━━━ Data for analysis ━━━

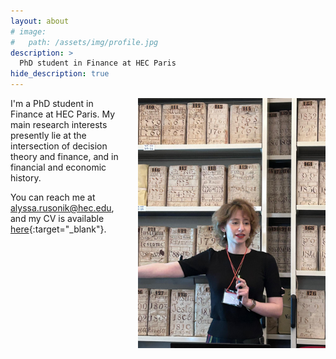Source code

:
 ```yaml
---
layout: about
# image: 
#   path: /assets/img/profile.jpg
description: >
  PhD student in Finance at HEC Paris
hide_description: true
---
```


<div style="float: right; width: 300px; margin-left: 20px;">
<img src="/assets/img/profile.jpg" width="350">
</div>

I'm a PhD student in Finance at HEC Paris. My main research interests presently lie at the intersection of decision theory and finance, and in financial and economic history.

You can reach me at alyssa.rusonik@hec.edu, and my CV is available [here](/assets/pdf/AlyssaRusonik_CV.pdf){:target="_blank"}.
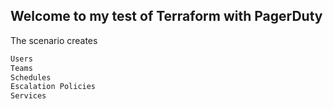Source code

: ## Welcome to my test of Terraform with PagerDuty

The scenario creates
```markdown
Users
Teams
Schedules
Escalation Policies
Services
```
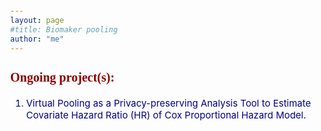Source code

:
 ```yaml
---
layout: page
#title: Biomaker pooling
author: "me"
---
```


<style type="text/css">

body{ /* Normal  */
      font-size: 15px;
      color: DarkBlue;
  }
td {  /* Table  */
  font-size: 8px;
}
h1.title {
  font-size: 38px;
  color: DarkRed;
}
h1 { /* Header 1 */
  font-size: 28px;
  color: DarkBlue;
}
h2 { /* Header 2 */
    font-size: 22px;
  color: DarkBlue;
}
h3 { /* Header 3 */
  font-size: 20px;
  font-family: "Times New Roman", Times, serif;
  color: DarkRed;
}
code.r{ /* Code block */
    font-size: 12px;
}
pre { /* Code block - determines code spacing between lines */
    font-size: 14px;
}
</style>

### Ongoing project(s):

1. Virtual Pooling as a Privacy-preserving Analysis Tool to Estimate Covariate Hazard Ratio (HR) of Cox Proportional Hazard Model.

━━━

Repeat the data exactly, dropping every picture it holds.

● Answer space:
Source code

:
 ```yaml
---
layout: about
# image: 
#   path: /assets/img/profile.jpg
description: >
  PhD student in Finance at HEC Paris
hide_description: true
---
```


<div style="float: right; width: 300px; margin-left: 20px;">
<img src="/assets/img/profile.jpg" width="350">
</div>

I'm a PhD student in Finance at HEC Paris. My main research interests presently lie at the intersection of decision theory and finance, and in financial and economic history.

You can reach me at alyssa.rusonik@hec.edu, and my CV is available [here](/assets/pdf/AlyssaRusonik_CV.pdf){:target="_blank"}.
Source code

: ## Welcome to my test of Terraform with PagerDuty

The scenario creates
```markdown
Users
Teams
Schedules
Escalation Policies
Services
```
Source code

:
 ```yaml
---
layout: page
#title: Biomaker pooling
author: "me"
---
```


<style type="text/css">

body{ /* Normal  */
      font-size: 15px;
      color: DarkBlue;
  }
td {  /* Table  */
  font-size: 8px;
}
h1.title {
  font-size: 38px;
  color: DarkRed;
}
h1 { /* Header 1 */
  font-size: 28px;
  color: DarkBlue;
}
h2 { /* Header 2 */
    font-size: 22px;
  color: DarkBlue;
}
h3 { /* Header 3 */
  font-size: 20px;
  font-family: "Times New Roman", Times, serif;
  color: DarkRed;
}
code.r{ /* Code block */
    font-size: 12px;
}
pre { /* Code block - determines code spacing between lines */
    font-size: 14px;
}
</style>

### Ongoing project(s):

1. Virtual Pooling as a Privacy-preserving Analysis Tool to Estimate Covariate Hazard Ratio (HR) of Cox Proportional Hazard Model.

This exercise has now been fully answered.